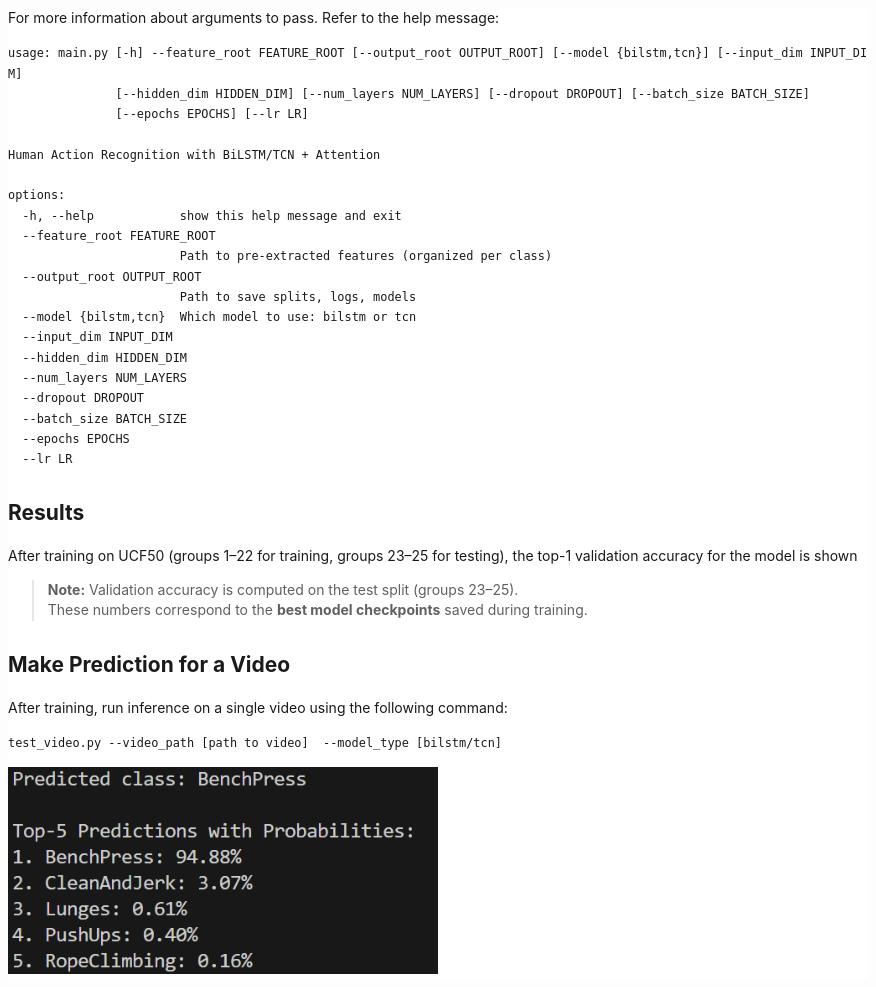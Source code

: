 For more information about arguments to pass. Refer to the help message:
```
usage: main.py [-h] --feature_root FEATURE_ROOT [--output_root OUTPUT_ROOT] [--model {bilstm,tcn}] [--input_dim INPUT_DIM]
               [--hidden_dim HIDDEN_DIM] [--num_layers NUM_LAYERS] [--dropout DROPOUT] [--batch_size BATCH_SIZE]
               [--epochs EPOCHS] [--lr LR]

Human Action Recognition with BiLSTM/TCN + Attention

options:
  -h, --help            show this help message and exit
  --feature_root FEATURE_ROOT
                        Path to pre-extracted features (organized per class)
  --output_root OUTPUT_ROOT
                        Path to save splits, logs, models
  --model {bilstm,tcn}  Which model to use: bilstm or tcn
  --input_dim INPUT_DIM
  --hidden_dim HIDDEN_DIM
  --num_layers NUM_LAYERS
  --dropout DROPOUT
  --batch_size BATCH_SIZE
  --epochs EPOCHS
  --lr LR
```

## Results

After training on UCF50 (groups 1–22 for training, groups 23–25 for testing), the top-1 validation accuracy for the model is shown

> **Note:** Validation accuracy is computed on the test split (groups 23–25).  
> These numbers correspond to the **best model checkpoints** saved during training.

## Make Prediction for a Video

After training, run inference on a single video using the following command:

```
test_video.py --video_path [path to video]  --model_type [bilstm/tcn]
```
<img src="./images/prediction_output.png" alt="Prediction Visual" width="50%"/>
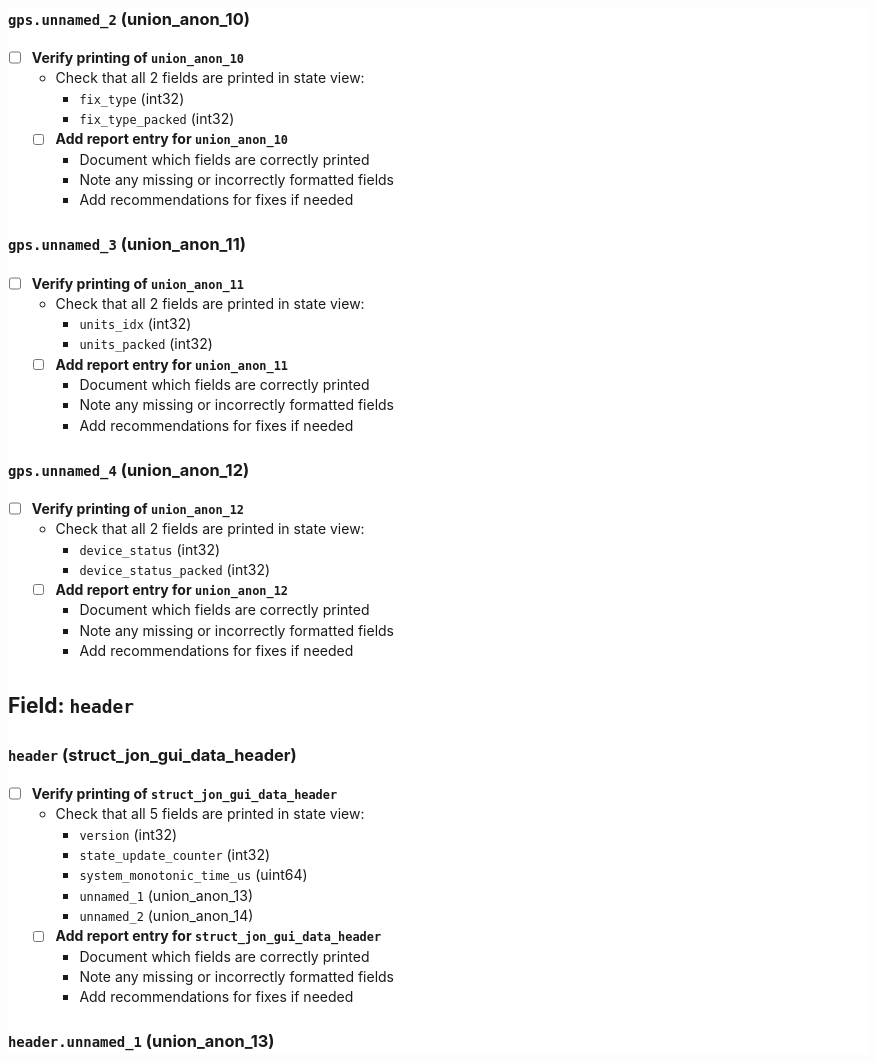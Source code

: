 ### `gps.unnamed_2` (union_anon_10)

- [ ] **Verify printing of `union_anon_10`**
  - Check that all 2 fields are printed in state view:
    - `fix_type` (int32)
    - `fix_type_packed` (int32)
  - [ ] **Add report entry for `union_anon_10`**
    - Document which fields are correctly printed
    - Note any missing or incorrectly formatted fields
    - Add recommendations for fixes if needed

### `gps.unnamed_3` (union_anon_11)

- [ ] **Verify printing of `union_anon_11`**
  - Check that all 2 fields are printed in state view:
    - `units_idx` (int32)
    - `units_packed` (int32)
  - [ ] **Add report entry for `union_anon_11`**
    - Document which fields are correctly printed
    - Note any missing or incorrectly formatted fields
    - Add recommendations for fixes if needed

### `gps.unnamed_4` (union_anon_12)

- [ ] **Verify printing of `union_anon_12`**
  - Check that all 2 fields are printed in state view:
    - `device_status` (int32)
    - `device_status_packed` (int32)
  - [ ] **Add report entry for `union_anon_12`**
    - Document which fields are correctly printed
    - Note any missing or incorrectly formatted fields
    - Add recommendations for fixes if needed

## Field: `header`

### `header` (struct_jon_gui_data_header)

- [ ] **Verify printing of `struct_jon_gui_data_header`**
  - Check that all 5 fields are printed in state view:
    - `version` (int32)
    - `state_update_counter` (int32)
    - `system_monotonic_time_us` (uint64)
    - `unnamed_1` (union_anon_13)
    - `unnamed_2` (union_anon_14)
  - [ ] **Add report entry for `struct_jon_gui_data_header`**
    - Document which fields are correctly printed
    - Note any missing or incorrectly formatted fields
    - Add recommendations for fixes if needed

### `header.unnamed_1` (union_anon_13)
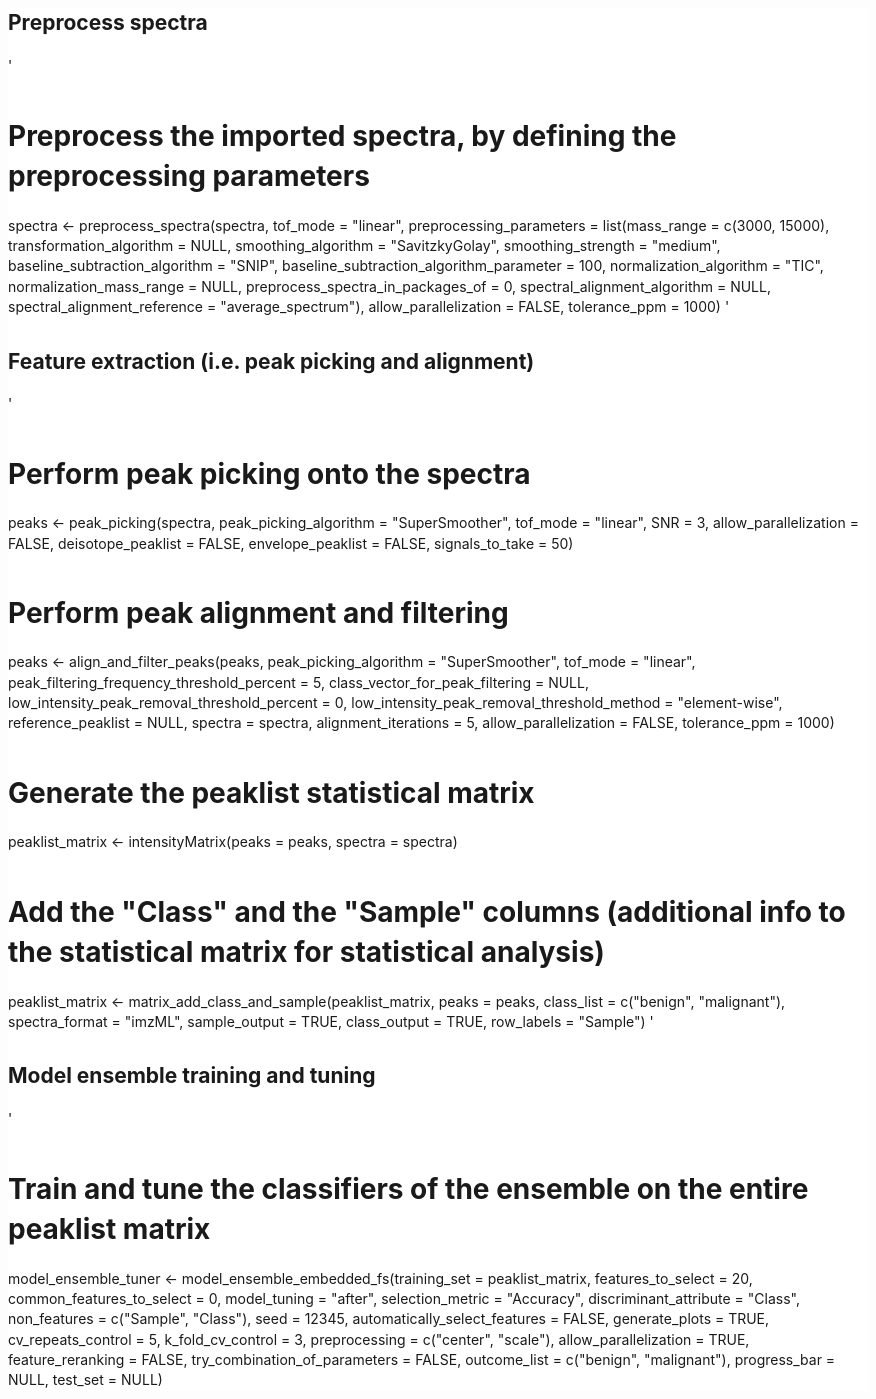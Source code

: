 ## Preprocess spectra
'
# Preprocess the imported spectra, by defining the preprocessing parameters
spectra <- preprocess_spectra(spectra, tof_mode = "linear", preprocessing_parameters = list(mass_range = c(3000, 15000), transformation_algorithm = NULL, smoothing_algorithm = "SavitzkyGolay", smoothing_strength = "medium", baseline_subtraction_algorithm = "SNIP", baseline_subtraction_algorithm_parameter = 100, normalization_algorithm = "TIC", normalization_mass_range = NULL, preprocess_spectra_in_packages_of = 0, spectral_alignment_algorithm = NULL, spectral_alignment_reference = "average_spectrum"), allow_parallelization = FALSE, tolerance_ppm = 1000)
'

## Feature extraction (i.e. peak picking and alignment)
'
# Perform peak picking onto the spectra
peaks <- peak_picking(spectra, peak_picking_algorithm = "SuperSmoother", tof_mode = "linear", SNR = 3, allow_parallelization = FALSE, deisotope_peaklist = FALSE, envelope_peaklist = FALSE, signals_to_take = 50)

# Perform peak alignment and filtering
peaks <- align_and_filter_peaks(peaks, peak_picking_algorithm = "SuperSmoother", tof_mode = "linear", peak_filtering_frequency_threshold_percent = 5, class_vector_for_peak_filtering = NULL, low_intensity_peak_removal_threshold_percent = 0, low_intensity_peak_removal_threshold_method = "element-wise", reference_peaklist = NULL, spectra = spectra, alignment_iterations = 5, allow_parallelization = FALSE, tolerance_ppm = 1000)

# Generate the peaklist statistical matrix
peaklist_matrix <- intensityMatrix(peaks = peaks, spectra = spectra)
# Add the "Class" and the "Sample" columns (additional info to the statistical matrix for statistical analysis)
peaklist_matrix <- matrix_add_class_and_sample(peaklist_matrix, peaks = peaks, class_list = c("benign", "malignant"), spectra_format = "imzML", sample_output = TRUE, class_output = TRUE, row_labels = "Sample")
'

## Model ensemble training and tuning
'
# Train and tune the classifiers of the ensemble on the entire peaklist matrix
model_ensemble_tuner <- model_ensemble_embedded_fs(training_set = peaklist_matrix, features_to_select = 20, common_features_to_select = 0, model_tuning = "after", selection_metric = "Accuracy", discriminant_attribute = "Class", non_features = c("Sample", "Class"), seed = 12345, automatically_select_features = FALSE, generate_plots = TRUE, cv_repeats_control = 5, k_fold_cv_control = 3, preprocessing = c("center", "scale"), allow_parallelization = TRUE, feature_reranking = FALSE, try_combination_of_parameters = FALSE, outcome_list = c("benign", "malignant"), progress_bar = NULL, test_set = NULL)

- Task instructions -
Return the material above exactly; the images stay out.

- Answer below -
Source code

: For more information about arguments to pass. Refer to the help message:
```
usage: main.py [-h] --feature_root FEATURE_ROOT [--output_root OUTPUT_ROOT] [--model {bilstm,tcn}] [--input_dim INPUT_DIM]
               [--hidden_dim HIDDEN_DIM] [--num_layers NUM_LAYERS] [--dropout DROPOUT] [--batch_size BATCH_SIZE]
               [--epochs EPOCHS] [--lr LR]

Human Action Recognition with BiLSTM/TCN + Attention

options:
  -h, --help            show this help message and exit
  --feature_root FEATURE_ROOT
                        Path to pre-extracted features (organized per class)
  --output_root OUTPUT_ROOT
                        Path to save splits, logs, models
  --model {bilstm,tcn}  Which model to use: bilstm or tcn
  --input_dim INPUT_DIM
  --hidden_dim HIDDEN_DIM
  --num_layers NUM_LAYERS
  --dropout DROPOUT
  --batch_size BATCH_SIZE
  --epochs EPOCHS
  --lr LR
```

## Results

After training on UCF50 (groups 1–22 for training, groups 23–25 for testing), the top-1 validation accuracy for the model is shown

> **Note:** Validation accuracy is computed on the test split (groups 23–25).  
> These numbers correspond to the **best model checkpoints** saved during training.

## Make Prediction for a Video

After training, run inference on a single video using the following command:

```
test_video.py --video_path [path to video]  --model_type [bilstm/tcn]
```
<img src="./images/prediction_output.png" alt="Prediction Visual" width="50%"/>
Source code

: ### `gps.unnamed_2` (union_anon_10)

- [ ] **Verify printing of `union_anon_10`**
  - Check that all 2 fields are printed in state view:
    - `fix_type` (int32)
    - `fix_type_packed` (int32)
  - [ ] **Add report entry for `union_anon_10`**
    - Document which fields are correctly printed
    - Note any missing or incorrectly formatted fields
    - Add recommendations for fixes if needed

### `gps.unnamed_3` (union_anon_11)

- [ ] **Verify printing of `union_anon_11`**
  - Check that all 2 fields are printed in state view:
    - `units_idx` (int32)
    - `units_packed` (int32)
  - [ ] **Add report entry for `union_anon_11`**
    - Document which fields are correctly printed
    - Note any missing or incorrectly formatted fields
    - Add recommendations for fixes if needed

### `gps.unnamed_4` (union_anon_12)

- [ ] **Verify printing of `union_anon_12`**
  - Check that all 2 fields are printed in state view:
    - `device_status` (int32)
    - `device_status_packed` (int32)
  - [ ] **Add report entry for `union_anon_12`**
    - Document which fields are correctly printed
    - Note any missing or incorrectly formatted fields
    - Add recommendations for fixes if needed

## Field: `header`

### `header` (struct_jon_gui_data_header)

- [ ] **Verify printing of `struct_jon_gui_data_header`**
  - Check that all 5 fields are printed in state view:
    - `version` (int32)
    - `state_update_counter` (int32)
    - `system_monotonic_time_us` (uint64)
    - `unnamed_1` (union_anon_13)
    - `unnamed_2` (union_anon_14)
  - [ ] **Add report entry for `struct_jon_gui_data_header`**
    - Document which fields are correctly printed
    - Note any missing or incorrectly formatted fields
    - Add recommendations for fixes if needed

### `header.unnamed_1` (union_anon_13)
Source code

: ## Preprocess spectra
'
# Preprocess the imported spectra, by defining the preprocessing parameters
spectra <- preprocess_spectra(spectra, tof_mode = "linear", preprocessing_parameters = list(mass_range = c(3000, 15000), transformation_algorithm = NULL, smoothing_algorithm = "SavitzkyGolay", smoothing_strength = "medium", baseline_subtraction_algorithm = "SNIP", baseline_subtraction_algorithm_parameter = 100, normalization_algorithm = "TIC", normalization_mass_range = NULL, preprocess_spectra_in_packages_of = 0, spectral_alignment_algorithm = NULL, spectral_alignment_reference = "average_spectrum"), allow_parallelization = FALSE, tolerance_ppm = 1000)
'

## Feature extraction (i.e. peak picking and alignment)
'
# Perform peak picking onto the spectra
peaks <- peak_picking(spectra, peak_picking_algorithm = "SuperSmoother", tof_mode = "linear", SNR = 3, allow_parallelization = FALSE, deisotope_peaklist = FALSE, envelope_peaklist = FALSE, signals_to_take = 50)

# Perform peak alignment and filtering
peaks <- align_and_filter_peaks(peaks, peak_picking_algorithm = "SuperSmoother", tof_mode = "linear", peak_filtering_frequency_threshold_percent = 5, class_vector_for_peak_filtering = NULL, low_intensity_peak_removal_threshold_percent = 0, low_intensity_peak_removal_threshold_method = "element-wise", reference_peaklist = NULL, spectra = spectra, alignment_iterations = 5, allow_parallelization = FALSE, tolerance_ppm = 1000)

# Generate the peaklist statistical matrix
peaklist_matrix <- intensityMatrix(peaks = peaks, spectra = spectra)
# Add the "Class" and the "Sample" columns (additional info to the statistical matrix for statistical analysis)
peaklist_matrix <- matrix_add_class_and_sample(peaklist_matrix, peaks = peaks, class_list = c("benign", "malignant"), spectra_format = "imzML", sample_output = TRUE, class_output = TRUE, row_labels = "Sample")
'

## Model ensemble training and tuning
'
# Train and tune the classifiers of the ensemble on the entire peaklist matrix
model_ensemble_tuner <- model_ensemble_embedded_fs(training_set = peaklist_matrix, features_to_select = 20, common_features_to_select = 0, model_tuning = "after", selection_metric = "Accuracy", discriminant_attribute = "Class", non_features = c("Sample", "Class"), seed = 12345, automatically_select_features = FALSE, generate_plots = TRUE, cv_repeats_control = 5, k_fold_cv_control = 3, preprocessing = c("center", "scale"), allow_parallelization = TRUE, feature_reranking = FALSE, try_combination_of_parameters = FALSE, outcome_list = c("benign", "malignant"), progress_bar = NULL, test_set = NULL)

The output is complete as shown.